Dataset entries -
════════
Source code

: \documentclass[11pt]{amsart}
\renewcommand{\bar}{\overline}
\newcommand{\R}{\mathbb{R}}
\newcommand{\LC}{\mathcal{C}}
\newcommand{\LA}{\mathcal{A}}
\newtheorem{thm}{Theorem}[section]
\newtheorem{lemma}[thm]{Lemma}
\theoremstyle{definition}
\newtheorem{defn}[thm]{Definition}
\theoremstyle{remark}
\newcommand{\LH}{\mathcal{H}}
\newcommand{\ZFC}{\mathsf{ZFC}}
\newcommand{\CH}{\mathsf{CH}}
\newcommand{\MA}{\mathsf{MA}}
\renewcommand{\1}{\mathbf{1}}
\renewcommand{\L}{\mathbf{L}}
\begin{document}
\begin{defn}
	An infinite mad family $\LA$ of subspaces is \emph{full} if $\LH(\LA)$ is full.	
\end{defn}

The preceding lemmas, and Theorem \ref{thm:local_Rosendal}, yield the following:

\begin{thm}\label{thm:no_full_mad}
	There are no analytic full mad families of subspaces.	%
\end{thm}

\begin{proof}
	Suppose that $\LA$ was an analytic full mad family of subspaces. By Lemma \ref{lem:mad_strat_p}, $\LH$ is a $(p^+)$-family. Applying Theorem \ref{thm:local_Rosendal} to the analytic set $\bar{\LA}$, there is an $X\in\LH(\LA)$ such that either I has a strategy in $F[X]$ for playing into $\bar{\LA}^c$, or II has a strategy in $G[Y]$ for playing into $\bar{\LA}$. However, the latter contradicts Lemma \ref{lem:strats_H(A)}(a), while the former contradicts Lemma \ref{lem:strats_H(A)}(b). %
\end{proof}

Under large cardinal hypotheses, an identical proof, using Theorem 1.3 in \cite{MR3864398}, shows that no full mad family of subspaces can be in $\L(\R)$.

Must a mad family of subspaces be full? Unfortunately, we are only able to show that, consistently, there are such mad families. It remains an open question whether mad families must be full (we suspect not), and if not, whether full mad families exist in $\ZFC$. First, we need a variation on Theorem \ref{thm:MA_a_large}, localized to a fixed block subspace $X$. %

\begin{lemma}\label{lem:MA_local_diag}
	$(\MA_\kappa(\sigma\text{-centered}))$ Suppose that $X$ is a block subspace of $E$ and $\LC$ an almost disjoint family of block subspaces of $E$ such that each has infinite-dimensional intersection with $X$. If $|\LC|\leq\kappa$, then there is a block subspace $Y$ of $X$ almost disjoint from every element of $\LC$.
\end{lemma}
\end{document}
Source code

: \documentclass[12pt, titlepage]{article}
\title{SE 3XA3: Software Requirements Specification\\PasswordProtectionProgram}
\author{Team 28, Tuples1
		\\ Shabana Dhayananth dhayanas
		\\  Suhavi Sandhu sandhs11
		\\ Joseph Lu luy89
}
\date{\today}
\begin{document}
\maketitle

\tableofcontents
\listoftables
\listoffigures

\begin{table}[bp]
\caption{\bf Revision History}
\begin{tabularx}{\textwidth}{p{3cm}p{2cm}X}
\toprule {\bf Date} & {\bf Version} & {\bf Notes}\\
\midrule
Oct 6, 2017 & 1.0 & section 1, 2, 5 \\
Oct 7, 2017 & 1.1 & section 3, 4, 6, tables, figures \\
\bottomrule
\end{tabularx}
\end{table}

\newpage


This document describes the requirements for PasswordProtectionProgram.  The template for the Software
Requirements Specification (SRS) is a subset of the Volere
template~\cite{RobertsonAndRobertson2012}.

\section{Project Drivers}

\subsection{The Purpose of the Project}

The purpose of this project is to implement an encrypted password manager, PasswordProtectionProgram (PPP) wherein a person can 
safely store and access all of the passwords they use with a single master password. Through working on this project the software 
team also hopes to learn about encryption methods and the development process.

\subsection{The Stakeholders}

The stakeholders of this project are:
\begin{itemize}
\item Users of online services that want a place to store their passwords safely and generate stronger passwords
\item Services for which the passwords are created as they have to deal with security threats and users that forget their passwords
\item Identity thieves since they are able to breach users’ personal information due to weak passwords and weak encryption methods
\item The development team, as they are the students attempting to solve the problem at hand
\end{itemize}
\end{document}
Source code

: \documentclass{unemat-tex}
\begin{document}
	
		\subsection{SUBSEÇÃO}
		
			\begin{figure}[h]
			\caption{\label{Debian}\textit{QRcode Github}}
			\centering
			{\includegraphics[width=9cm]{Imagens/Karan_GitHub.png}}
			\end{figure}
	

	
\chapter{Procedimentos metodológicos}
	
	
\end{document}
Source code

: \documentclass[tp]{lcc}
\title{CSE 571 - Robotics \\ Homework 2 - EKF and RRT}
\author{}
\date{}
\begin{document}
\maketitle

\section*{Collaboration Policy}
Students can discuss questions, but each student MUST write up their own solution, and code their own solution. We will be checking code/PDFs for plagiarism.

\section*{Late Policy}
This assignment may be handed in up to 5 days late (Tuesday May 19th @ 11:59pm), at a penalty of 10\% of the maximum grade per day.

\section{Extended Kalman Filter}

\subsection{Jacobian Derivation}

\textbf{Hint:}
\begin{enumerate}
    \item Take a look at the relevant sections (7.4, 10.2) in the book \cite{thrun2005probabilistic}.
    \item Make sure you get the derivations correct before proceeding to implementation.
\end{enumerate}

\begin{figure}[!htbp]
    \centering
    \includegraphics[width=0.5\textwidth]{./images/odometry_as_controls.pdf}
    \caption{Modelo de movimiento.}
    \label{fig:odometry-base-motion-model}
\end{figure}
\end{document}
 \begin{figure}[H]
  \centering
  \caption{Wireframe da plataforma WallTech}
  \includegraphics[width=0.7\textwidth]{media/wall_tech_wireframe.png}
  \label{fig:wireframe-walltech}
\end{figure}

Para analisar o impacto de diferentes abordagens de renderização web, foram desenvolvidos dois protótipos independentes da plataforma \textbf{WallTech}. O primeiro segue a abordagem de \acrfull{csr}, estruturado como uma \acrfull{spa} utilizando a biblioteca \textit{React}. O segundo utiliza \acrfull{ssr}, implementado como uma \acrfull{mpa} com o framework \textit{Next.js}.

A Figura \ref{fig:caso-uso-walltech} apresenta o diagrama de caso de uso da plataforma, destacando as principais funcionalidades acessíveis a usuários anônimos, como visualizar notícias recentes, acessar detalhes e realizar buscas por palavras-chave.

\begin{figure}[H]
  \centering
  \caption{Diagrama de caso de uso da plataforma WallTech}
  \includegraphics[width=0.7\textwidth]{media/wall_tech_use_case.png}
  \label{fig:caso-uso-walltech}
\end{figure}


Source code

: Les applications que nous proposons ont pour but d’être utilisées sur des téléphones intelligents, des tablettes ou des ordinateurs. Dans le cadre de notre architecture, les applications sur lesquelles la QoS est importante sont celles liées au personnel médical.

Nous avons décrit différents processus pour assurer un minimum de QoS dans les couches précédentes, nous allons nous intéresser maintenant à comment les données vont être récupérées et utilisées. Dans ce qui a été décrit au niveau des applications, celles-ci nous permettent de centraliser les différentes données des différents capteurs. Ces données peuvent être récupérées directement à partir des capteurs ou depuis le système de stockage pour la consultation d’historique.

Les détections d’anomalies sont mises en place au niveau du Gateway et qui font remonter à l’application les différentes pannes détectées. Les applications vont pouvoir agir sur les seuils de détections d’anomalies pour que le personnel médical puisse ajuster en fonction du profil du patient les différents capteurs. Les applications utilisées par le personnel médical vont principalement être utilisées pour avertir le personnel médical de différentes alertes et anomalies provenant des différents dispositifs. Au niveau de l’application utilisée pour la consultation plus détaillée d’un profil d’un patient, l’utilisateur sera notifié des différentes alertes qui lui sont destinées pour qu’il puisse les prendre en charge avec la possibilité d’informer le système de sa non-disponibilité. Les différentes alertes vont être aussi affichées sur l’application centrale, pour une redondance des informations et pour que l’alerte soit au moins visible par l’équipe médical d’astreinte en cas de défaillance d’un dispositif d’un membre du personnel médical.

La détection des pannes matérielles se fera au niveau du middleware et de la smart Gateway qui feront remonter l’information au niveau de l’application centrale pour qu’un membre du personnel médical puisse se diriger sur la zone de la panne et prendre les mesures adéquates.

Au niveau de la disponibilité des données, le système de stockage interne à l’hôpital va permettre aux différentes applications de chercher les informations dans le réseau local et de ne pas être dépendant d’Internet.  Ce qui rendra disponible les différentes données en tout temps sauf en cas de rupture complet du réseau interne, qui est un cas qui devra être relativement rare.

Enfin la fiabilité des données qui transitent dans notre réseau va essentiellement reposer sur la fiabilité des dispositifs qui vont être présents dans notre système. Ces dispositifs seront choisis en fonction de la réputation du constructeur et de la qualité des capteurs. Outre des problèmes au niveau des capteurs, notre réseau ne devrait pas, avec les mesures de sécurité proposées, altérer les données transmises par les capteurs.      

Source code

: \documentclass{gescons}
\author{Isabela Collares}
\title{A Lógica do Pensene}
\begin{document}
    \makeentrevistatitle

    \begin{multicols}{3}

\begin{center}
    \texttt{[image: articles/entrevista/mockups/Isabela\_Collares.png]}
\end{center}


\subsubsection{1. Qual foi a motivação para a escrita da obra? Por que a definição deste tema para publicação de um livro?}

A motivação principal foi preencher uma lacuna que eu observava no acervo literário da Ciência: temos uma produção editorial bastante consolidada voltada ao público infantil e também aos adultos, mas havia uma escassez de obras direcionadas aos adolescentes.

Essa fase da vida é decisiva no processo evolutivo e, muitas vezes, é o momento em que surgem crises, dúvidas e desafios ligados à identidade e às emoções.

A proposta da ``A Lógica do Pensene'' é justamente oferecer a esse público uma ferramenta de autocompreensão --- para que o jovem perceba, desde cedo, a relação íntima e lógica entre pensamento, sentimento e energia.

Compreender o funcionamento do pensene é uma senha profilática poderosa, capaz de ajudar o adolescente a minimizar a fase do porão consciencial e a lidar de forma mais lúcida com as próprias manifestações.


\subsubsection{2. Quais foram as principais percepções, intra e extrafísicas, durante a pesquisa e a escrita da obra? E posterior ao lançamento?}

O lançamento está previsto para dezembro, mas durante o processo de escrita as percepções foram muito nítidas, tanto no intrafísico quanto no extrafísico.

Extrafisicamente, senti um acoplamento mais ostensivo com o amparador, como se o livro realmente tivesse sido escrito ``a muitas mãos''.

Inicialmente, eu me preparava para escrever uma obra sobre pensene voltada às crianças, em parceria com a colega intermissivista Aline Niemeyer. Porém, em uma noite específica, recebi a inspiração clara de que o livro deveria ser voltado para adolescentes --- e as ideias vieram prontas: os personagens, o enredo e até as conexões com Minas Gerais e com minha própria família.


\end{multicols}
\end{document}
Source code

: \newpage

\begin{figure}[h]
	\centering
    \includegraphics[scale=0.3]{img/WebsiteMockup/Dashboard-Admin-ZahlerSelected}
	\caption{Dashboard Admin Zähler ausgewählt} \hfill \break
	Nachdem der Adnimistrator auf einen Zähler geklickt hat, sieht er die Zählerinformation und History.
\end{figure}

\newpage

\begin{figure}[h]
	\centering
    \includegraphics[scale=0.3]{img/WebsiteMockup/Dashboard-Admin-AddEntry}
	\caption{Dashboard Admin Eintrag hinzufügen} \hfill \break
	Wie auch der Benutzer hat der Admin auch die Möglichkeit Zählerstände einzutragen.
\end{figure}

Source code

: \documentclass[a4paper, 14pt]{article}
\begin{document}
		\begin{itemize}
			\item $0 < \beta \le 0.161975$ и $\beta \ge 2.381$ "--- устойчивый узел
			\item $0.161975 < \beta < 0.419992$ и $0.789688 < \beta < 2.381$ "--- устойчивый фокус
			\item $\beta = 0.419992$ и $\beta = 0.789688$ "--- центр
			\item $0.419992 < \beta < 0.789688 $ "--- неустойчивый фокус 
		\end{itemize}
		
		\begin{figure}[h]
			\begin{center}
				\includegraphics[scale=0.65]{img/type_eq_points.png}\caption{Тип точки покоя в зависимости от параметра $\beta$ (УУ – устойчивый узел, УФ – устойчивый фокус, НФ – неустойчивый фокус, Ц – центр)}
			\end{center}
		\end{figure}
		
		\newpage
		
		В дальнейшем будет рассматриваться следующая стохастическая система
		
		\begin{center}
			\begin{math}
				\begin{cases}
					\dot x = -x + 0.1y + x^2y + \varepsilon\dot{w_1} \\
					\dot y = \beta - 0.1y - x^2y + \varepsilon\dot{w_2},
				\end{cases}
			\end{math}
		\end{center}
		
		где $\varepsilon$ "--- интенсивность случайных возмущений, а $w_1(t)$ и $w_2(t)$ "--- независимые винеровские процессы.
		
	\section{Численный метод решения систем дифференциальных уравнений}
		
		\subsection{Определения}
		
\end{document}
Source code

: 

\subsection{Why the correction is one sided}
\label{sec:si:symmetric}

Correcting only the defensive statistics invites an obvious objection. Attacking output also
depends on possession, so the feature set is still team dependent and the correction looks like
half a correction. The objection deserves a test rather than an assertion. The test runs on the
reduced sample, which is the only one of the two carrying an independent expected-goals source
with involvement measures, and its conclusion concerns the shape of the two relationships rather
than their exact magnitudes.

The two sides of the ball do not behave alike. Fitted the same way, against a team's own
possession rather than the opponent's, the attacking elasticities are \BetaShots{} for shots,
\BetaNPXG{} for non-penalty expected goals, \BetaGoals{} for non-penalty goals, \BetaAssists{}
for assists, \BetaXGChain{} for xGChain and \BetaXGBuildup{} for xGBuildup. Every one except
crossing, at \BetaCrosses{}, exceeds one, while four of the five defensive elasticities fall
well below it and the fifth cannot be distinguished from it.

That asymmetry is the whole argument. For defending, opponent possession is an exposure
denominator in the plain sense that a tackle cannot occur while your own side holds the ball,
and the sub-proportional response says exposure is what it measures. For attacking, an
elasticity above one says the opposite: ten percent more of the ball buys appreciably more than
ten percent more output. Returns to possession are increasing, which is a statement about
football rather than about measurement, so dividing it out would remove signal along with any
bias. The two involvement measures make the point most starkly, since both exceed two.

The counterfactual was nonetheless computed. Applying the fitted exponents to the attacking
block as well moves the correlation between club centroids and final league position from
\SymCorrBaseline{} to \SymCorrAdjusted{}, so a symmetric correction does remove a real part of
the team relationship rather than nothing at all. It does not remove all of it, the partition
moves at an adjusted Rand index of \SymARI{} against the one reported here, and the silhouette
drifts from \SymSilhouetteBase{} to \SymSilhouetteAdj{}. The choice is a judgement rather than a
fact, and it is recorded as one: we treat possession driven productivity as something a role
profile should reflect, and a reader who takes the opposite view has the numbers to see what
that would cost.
════════
What you should do -
Return a copy of each line in the entries that contains "break".

Result -
	\caption{Dashboard Admin Zähler ausgewählt} \hfill \break
	\caption{Dashboard Admin Eintrag hinzufügen} \hfill \break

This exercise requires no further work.